Lihat ke Halaman Asli

Puisi Terakhir

Diperbarui: 15 Mei 2019   20:18

Kompasiana adalah platform blog. Konten ini menjadi tanggung jawab bloger dan tidak mewakili pandangan redaksi Kompas.

Cerpen. Sumber ilustrasi: Unsplash

Kita masih disini...
Masih menghirup udara yang sama di ruangan ini.
Entah sampai kapan kita mampu bertahan.
Tapi kita harus tetap berjuang.
Saat ini mungkin tak akan pernah kembali,
Maka nikmatilah saat ini.
Saat esok hari menjelang, maka biarkan hari ini menjadi kenangan.

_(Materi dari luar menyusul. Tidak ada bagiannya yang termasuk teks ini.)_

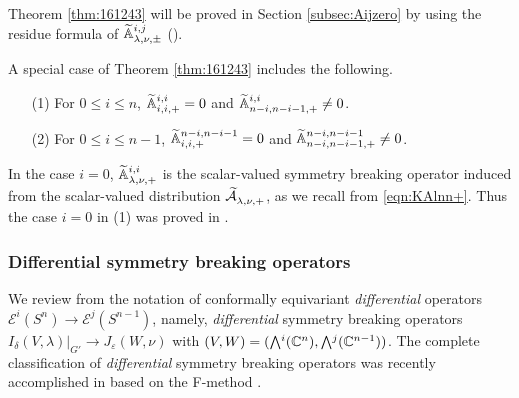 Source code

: Theorem \ref{thm:161243} will be proved in Section \ref{subsec:Aijzero}
 by using the residue formula
 of ${\widetilde{\mathbb{A}}}_{{\lambda},{\nu},{\pm}}^{{i,j}}$
 (\cite{xkresidue}).  



A special case of Theorem \ref{thm:161243} includes the following.  
\begin{example}
\label{ex:3.19}
\begin{enumerate}
\item[{\rm{(1)}}]
For $0 \leq i \leq n$, 
${\widetilde{\mathbb{A}}}_{{i},{i},{+}}^{{i,i}}=0$
 and 
${\widetilde{\mathbb{A}}}_{{n-i},{n-i-1},{+}}^{{i,i}} \ne 0$.  
\item[{\rm{(2)}}]
For $0 \leq i \leq n-1$, 
${\widetilde{\mathbb{A}}}_{{i},{i},{+}}^{{n-i,n-i-1}}  = 0$
 and ${\widetilde{\mathbb{A}}}_{{n-i},{n-i-1},{+}}^{{n-i,n-i-1}} \ne 0$. 
\end{enumerate}
\end{example}

\begin{remark}
In the case $i=0$, 
 ${\widetilde{\mathbb{A}}}_{{\lambda},{\nu},{+}}^{{i,i}}$
 is the scalar-valued
 symmetry breaking operator
 induced from the scalar-valued distribution 
 $\widetilde{{\mathcal{A}}}_{{\lambda},{\nu},{+}}^{{}}$, 
 as we recall from \eqref{eqn:KAlnn+}.  
Thus the case $i=0$ in (1)
 was proved in \cite[Thm.~8.1]{sbon}.  
\end{remark}




\subsubsection{Differential symmetry breaking operators}

We review from \cite{KKP} the notation
 of conformally equivariant {\it{differential}} operators
 ${\mathcal{E}}^i(S^n) \to {\mathcal{E}}^j(S^{n-1})$, 
 namely,
 {\it{differential}} symmetry breaking operators 
 $I_{\delta}(V,\lambda)|_{G'} \to J_{\varepsilon}(W,\nu)$
 with $(V,W)=(\Exterior^i({\mathbb{C}}^n), \Exterior^j({\mathbb{C}}^{n-1}))$.  
The complete classification of {\it{differential}} symmetry breaking operators
 was recently accomplished in \cite[Thm.~2.8]{KKP}
 based on the F-method
 \cite{xkHelg85}.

     Entah sudah berapa banyak puisi yang ditulis oleh Cathrine. Sambil menunggu Lexi sadar dari keadaan komanya. Kekasihnya yang sudah hampir dua minggu terbaring tidak sadarkan diri di ruang ICU rumah sakit. Hasil pemeriksaan menyimpulkan bahwa Lexi mengidap kanker otak dan sudah mencapai stadium akhir, tapi Cathrine tetap percaya bahwa mujizat Tuhan dapat terjadi kapan saja, bahkan disaat manusia merasa tidak mungkin, sangat mudah bagi Tuhan untuk membuatnya menjadi mungkin.

     "Aku percaya Tuhan akan memberi semua yang terbaik untuk kita. Cepat sembuh ya, supaya kita bisa mengulangi semua kejadian indah yang pernah kita lalui bersama. Aku rindu saat kita pergi kuliah dan ibadah bareng, dan juga saat-saat kita jalan bersama". Ucap Cathrine sambil mengelus lembut kepala Lexi.

     Untuk malam ini, Cathrine memang meminta izin untuk dapat menjaga Lexi hingga esok pagi. Entah mengapa malam ini, dia begitu ingin mengenang semua masa-masa yang mereka lewati bersama. Cathrine mengalihkan pandangannya ke dinding yang ada di hadapannya dan terlihat jam dinding yang menunjukkan pukul sebelas malam.

     Kembali angannya melayang mengingat perkenalannya dengan lelaki yang terbaring lemah di hadapannya tersebut beberapa tahun yang lalu. Sudah hampir enam tahun mereka berkenalan, sejak pertama kali mereka duduk di bangku SMA. Sebagai dua orang siswa yang sama-sama berprestasi, tidak jarang mereka harus bersaing, baik di dalam kelas maupun ketika mereka berkompetisi di luar sekolah. Persaingan yang sportif membuat mereka menikmati persaingan itu dan malah membuat mereka semakin dekat. Mereka saling menikmati kedekatan itu, karena kedekatan itu membuat mereka saling memberikan dukungan satu sama lain. Rasa yang tidak bisa dicegah akhirnya menghampiri, rasa simpati dan kagum satu sama lain berubah menjadi rasa sayang dan saling membutuhkan. Mereka tidak berusaha menghindar karena mereka tidak bisa berbohong kalau mereka merasakan getaran yang sama. Hari-hari semakin indah, prestasi mereka sama-sama meningkat, begitupun juga rasa sayang itu, hingga saat ini mereka duduk di bangku kuliah. Namun semua itu mulai terusik beberapa bulan yang lalu, sejak Lexi mulai berubah, seakan ada yang dia sembunyikan dari kekasihnya, Cathrine.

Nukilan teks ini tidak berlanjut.